> EXERCISE
Write out, exactly and only, the lines that run from the top of the records to the line with "1. kubeadm writes". Include both ends; exclude pictures.

[Stored data]
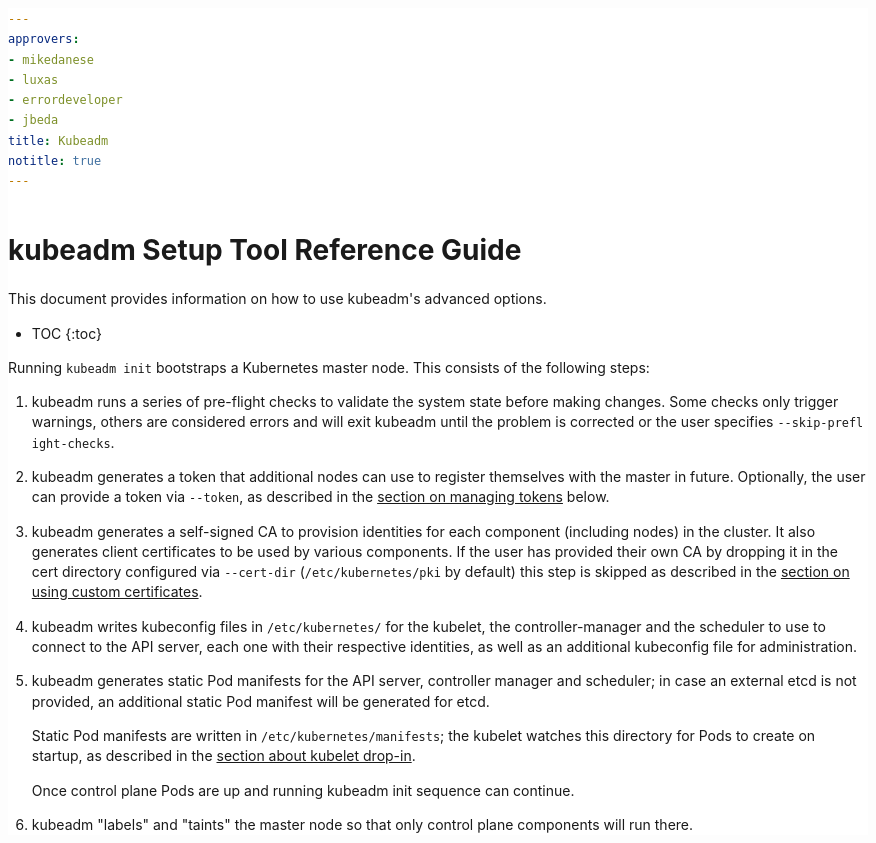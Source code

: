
 ```yaml
---
approvers:
- mikedanese
- luxas
- errordeveloper
- jbeda
title: Kubeadm
notitle: true
---
```

# kubeadm Setup Tool Reference Guide

This document provides information on how to use kubeadm's advanced options.

* TOC
{:toc}

Running `kubeadm init` bootstraps a Kubernetes master node. This consists of the
following steps:

1. kubeadm runs a series of pre-flight checks to validate the system state
   before making changes. Some checks only trigger warnings, others are
   considered errors and will exit kubeadm until the problem is corrected or the
   user specifies `--skip-preflight-checks`.

1. kubeadm generates a token that additional nodes can use to register
   themselves with the master in future.  Optionally, the user can provide a
   token via `--token`, as described in the
   [section on managing tokens](#manage-tokens) below.

1. kubeadm generates a self-signed CA to provision identities for each component
   (including nodes) in the cluster.  It also generates client certificates to
   be used by various components.  If the user has provided their own CA by
   dropping it in the cert directory configured via `--cert-dir`
   (`/etc/kubernetes/pki` by default) this step is skipped as described in the
   [section on using custom certificates](#custom-certificates).

1. kubeadm writes kubeconfig files in `/etc/kubernetes/`  for
   the kubelet, the controller-manager and the scheduler to use to connect to the
   API server, each one with their respective identities, as well as an additional
   kubeconfig file for administration.

1. kubeadm generates static Pod manifests for the API server,
   controller manager and scheduler; in case an external etcd is not provided,
   an additional static Pod manifest will be generated for etcd.

   Static Pod manifests are written in `/etc/kubernetes/manifests`; the kubelet
   watches this directory for Pods to create on startup, as described in
   the [section about kubelet drop-in](#kubelet-drop-in).

   Once control plane Pods are up and running kubeadm init sequence can continue.

1. kubeadm "labels" and "taints" the master node so that only control plane
   components will run there.
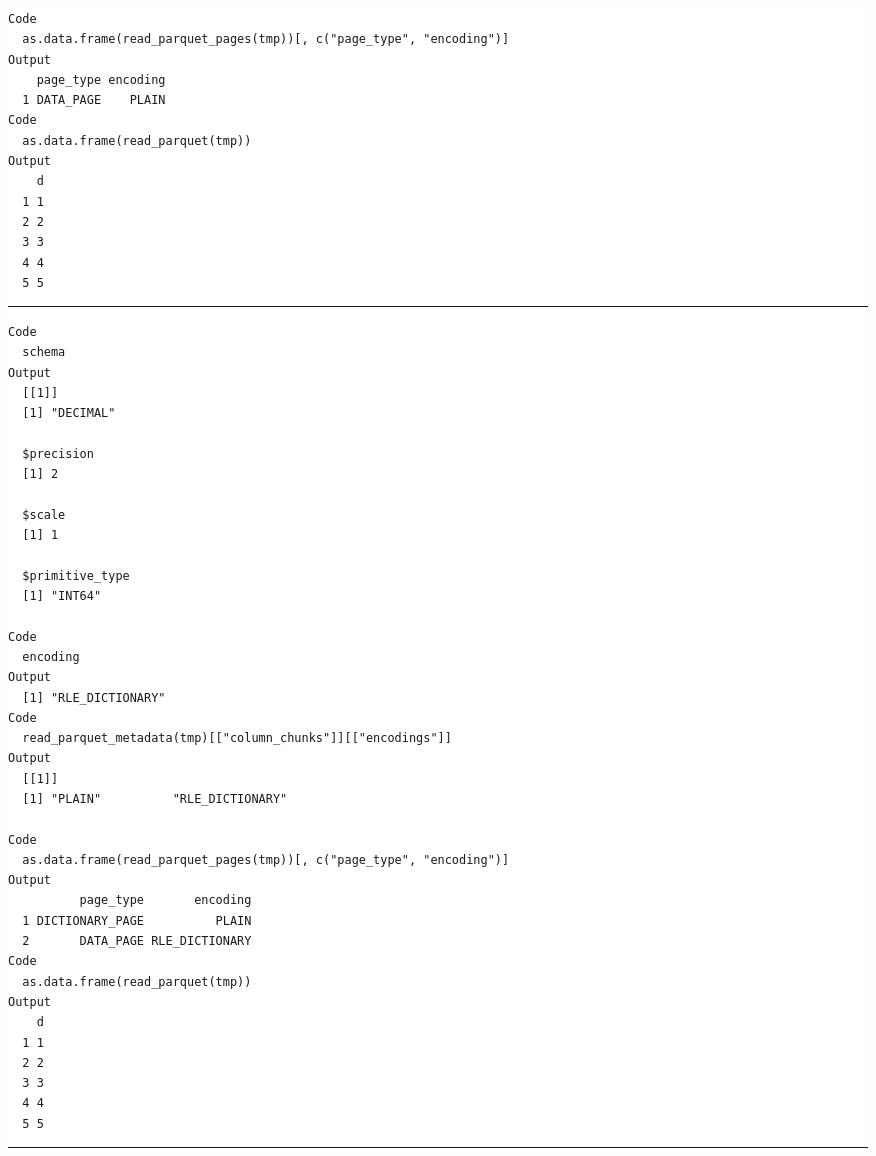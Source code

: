     Code
      as.data.frame(read_parquet_pages(tmp))[, c("page_type", "encoding")]
    Output
        page_type encoding
      1 DATA_PAGE    PLAIN
    Code
      as.data.frame(read_parquet(tmp))
    Output
        d
      1 1
      2 2
      3 3
      4 4
      5 5

---

    Code
      schema
    Output
      [[1]]
      [1] "DECIMAL"
      
      $precision
      [1] 2
      
      $scale
      [1] 1
      
      $primitive_type
      [1] "INT64"
      
    Code
      encoding
    Output
      [1] "RLE_DICTIONARY"
    Code
      read_parquet_metadata(tmp)[["column_chunks"]][["encodings"]]
    Output
      [[1]]
      [1] "PLAIN"          "RLE_DICTIONARY"
      
    Code
      as.data.frame(read_parquet_pages(tmp))[, c("page_type", "encoding")]
    Output
              page_type       encoding
      1 DICTIONARY_PAGE          PLAIN
      2       DATA_PAGE RLE_DICTIONARY
    Code
      as.data.frame(read_parquet(tmp))
    Output
        d
      1 1
      2 2
      3 3
      4 4
      5 5

---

> SOLUTION FOR THIS TASK
Source code

:
 ```yaml
---
approvers:
- mikedanese
- luxas
- errordeveloper
- jbeda
title: Kubeadm
notitle: true
---
```

# kubeadm Setup Tool Reference Guide

This document provides information on how to use kubeadm's advanced options.

* TOC
{:toc}

Running `kubeadm init` bootstraps a Kubernetes master node. This consists of the
following steps:

1. kubeadm runs a series of pre-flight checks to validate the system state
   before making changes. Some checks only trigger warnings, others are
   considered errors and will exit kubeadm until the problem is corrected or the
   user specifies `--skip-preflight-checks`.

1. kubeadm generates a token that additional nodes can use to register
   themselves with the master in future.  Optionally, the user can provide a
   token via `--token`, as described in the
   [section on managing tokens](#manage-tokens) below.

1. kubeadm generates a self-signed CA to provision identities for each component
   (including nodes) in the cluster.  It also generates client certificates to
   be used by various components.  If the user has provided their own CA by
   dropping it in the cert directory configured via `--cert-dir`
   (`/etc/kubernetes/pki` by default) this step is skipped as described in the
   [section on using custom certificates](#custom-certificates).

1. kubeadm writes kubeconfig files in `/etc/kubernetes/`  for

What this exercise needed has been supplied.